# [WHAT YOU WILL DO]
Of all the lines in the records below, copy only those that contain the string "otherwise".

(Saved data entries)

/---

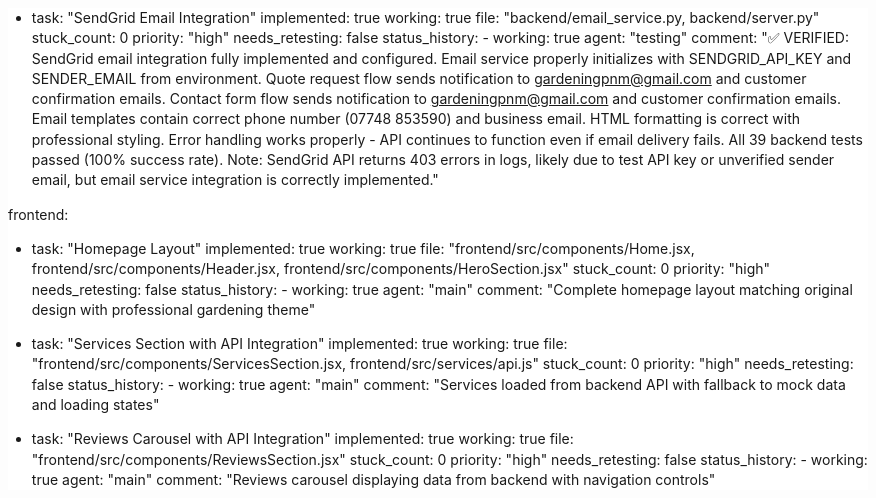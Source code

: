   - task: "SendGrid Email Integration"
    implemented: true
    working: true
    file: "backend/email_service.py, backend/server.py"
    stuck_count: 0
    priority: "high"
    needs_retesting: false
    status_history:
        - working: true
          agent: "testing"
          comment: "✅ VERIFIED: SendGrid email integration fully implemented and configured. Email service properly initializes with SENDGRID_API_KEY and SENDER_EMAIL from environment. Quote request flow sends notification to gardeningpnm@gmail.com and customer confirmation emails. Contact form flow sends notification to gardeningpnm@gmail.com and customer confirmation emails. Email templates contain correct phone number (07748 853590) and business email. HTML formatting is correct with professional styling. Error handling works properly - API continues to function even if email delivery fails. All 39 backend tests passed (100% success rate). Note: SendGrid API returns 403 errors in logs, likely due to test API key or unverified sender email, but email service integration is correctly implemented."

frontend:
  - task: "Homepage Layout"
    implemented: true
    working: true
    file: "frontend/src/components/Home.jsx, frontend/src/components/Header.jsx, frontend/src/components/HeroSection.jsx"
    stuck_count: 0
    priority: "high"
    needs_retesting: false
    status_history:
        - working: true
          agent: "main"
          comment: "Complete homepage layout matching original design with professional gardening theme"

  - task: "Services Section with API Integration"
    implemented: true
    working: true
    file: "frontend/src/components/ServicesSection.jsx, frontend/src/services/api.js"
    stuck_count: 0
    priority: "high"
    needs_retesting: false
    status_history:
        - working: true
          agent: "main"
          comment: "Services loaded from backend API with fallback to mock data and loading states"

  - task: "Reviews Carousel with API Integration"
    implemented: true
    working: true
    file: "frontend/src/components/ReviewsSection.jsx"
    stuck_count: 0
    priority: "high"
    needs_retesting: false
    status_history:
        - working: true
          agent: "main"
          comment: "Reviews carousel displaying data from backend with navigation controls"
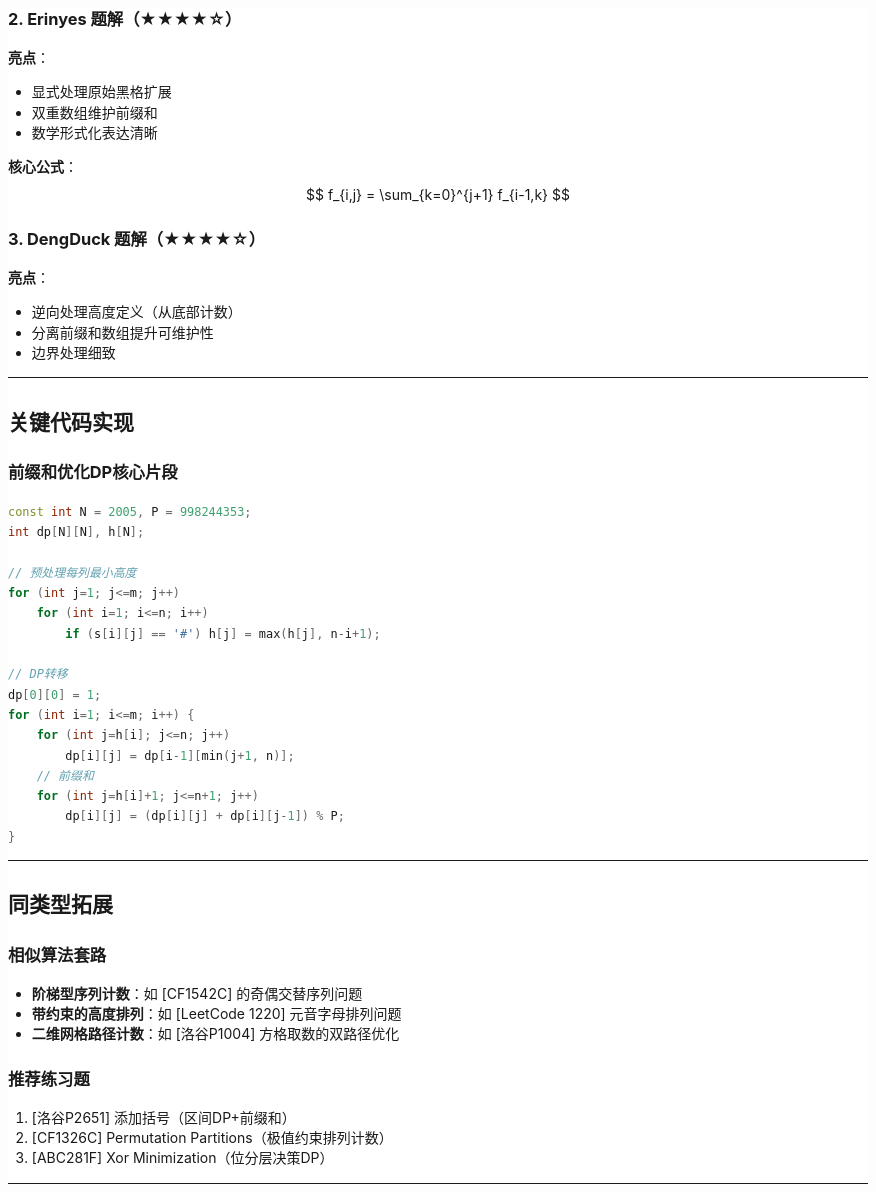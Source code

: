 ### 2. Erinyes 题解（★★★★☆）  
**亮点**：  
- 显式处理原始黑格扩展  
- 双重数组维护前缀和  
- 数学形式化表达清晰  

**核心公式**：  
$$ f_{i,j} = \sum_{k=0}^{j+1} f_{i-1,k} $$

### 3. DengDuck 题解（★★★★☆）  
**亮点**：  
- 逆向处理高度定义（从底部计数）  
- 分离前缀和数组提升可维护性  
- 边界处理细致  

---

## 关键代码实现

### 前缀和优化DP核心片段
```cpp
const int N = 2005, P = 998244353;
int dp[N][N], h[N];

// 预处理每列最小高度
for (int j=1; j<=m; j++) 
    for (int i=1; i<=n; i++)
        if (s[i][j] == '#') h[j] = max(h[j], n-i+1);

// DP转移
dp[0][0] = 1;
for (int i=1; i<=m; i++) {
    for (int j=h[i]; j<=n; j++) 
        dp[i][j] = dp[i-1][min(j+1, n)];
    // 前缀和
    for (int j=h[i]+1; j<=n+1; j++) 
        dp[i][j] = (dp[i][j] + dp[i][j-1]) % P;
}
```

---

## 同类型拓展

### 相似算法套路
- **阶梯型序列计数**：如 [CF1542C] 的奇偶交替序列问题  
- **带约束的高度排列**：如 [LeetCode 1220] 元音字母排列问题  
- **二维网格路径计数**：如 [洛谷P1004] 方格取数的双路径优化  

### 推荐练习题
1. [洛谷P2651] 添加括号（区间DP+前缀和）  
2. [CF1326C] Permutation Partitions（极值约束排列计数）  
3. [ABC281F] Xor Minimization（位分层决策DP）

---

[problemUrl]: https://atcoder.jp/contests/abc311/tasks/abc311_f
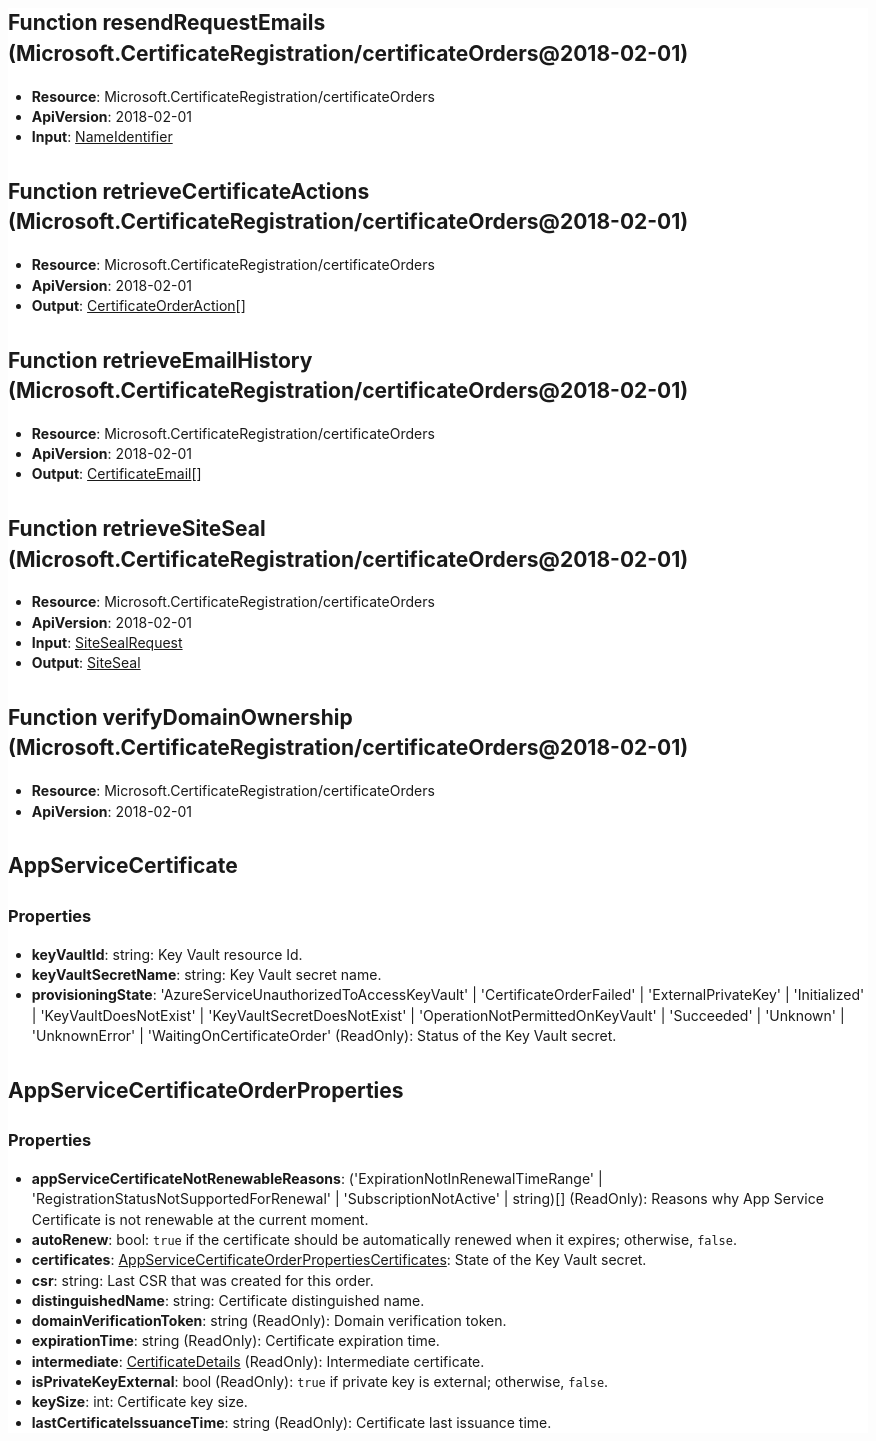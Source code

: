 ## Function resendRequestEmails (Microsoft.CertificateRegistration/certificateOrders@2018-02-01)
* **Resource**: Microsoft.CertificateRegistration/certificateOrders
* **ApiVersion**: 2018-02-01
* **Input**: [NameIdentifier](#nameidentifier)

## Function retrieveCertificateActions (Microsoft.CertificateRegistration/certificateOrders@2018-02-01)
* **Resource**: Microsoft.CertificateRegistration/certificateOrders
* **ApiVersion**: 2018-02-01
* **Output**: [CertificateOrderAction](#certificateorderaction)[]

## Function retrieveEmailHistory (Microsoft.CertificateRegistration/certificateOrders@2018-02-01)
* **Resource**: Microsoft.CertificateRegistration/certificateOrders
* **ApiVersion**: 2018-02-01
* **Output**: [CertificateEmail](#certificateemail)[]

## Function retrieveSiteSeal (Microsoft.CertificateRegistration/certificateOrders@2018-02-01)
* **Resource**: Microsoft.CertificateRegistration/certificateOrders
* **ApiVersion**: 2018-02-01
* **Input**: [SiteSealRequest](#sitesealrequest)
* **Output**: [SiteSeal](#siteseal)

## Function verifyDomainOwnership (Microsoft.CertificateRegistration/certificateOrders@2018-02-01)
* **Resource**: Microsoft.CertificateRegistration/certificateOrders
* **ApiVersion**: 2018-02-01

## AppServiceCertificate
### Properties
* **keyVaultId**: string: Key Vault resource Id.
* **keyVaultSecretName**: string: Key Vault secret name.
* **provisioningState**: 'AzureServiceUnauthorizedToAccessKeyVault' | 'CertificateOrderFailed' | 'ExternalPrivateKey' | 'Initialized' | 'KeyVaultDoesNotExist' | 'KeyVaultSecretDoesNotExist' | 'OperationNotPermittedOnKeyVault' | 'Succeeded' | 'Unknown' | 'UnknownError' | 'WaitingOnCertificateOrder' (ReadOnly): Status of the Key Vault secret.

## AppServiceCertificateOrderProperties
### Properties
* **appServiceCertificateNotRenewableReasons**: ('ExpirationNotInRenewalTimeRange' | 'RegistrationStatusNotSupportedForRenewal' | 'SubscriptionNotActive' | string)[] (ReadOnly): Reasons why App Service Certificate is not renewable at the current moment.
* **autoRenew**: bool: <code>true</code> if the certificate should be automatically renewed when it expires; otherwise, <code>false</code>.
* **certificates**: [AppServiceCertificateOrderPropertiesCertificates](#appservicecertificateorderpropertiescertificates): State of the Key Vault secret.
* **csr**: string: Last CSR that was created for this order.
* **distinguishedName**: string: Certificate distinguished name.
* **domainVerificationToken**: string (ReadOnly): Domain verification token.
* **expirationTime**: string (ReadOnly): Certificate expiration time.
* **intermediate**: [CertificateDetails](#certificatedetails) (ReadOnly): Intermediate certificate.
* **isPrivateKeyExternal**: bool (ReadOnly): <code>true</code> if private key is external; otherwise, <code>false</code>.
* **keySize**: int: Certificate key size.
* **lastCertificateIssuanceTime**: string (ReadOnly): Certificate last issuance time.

\---

# [EXERCISE RESPONSE]
* **autoRenew**: bool: <code>true</code> if the certificate should be automatically renewed when it expires; otherwise, <code>false</code>.
* **isPrivateKeyExternal**: bool (ReadOnly): <code>true</code> if private key is external; otherwise, <code>false</code>.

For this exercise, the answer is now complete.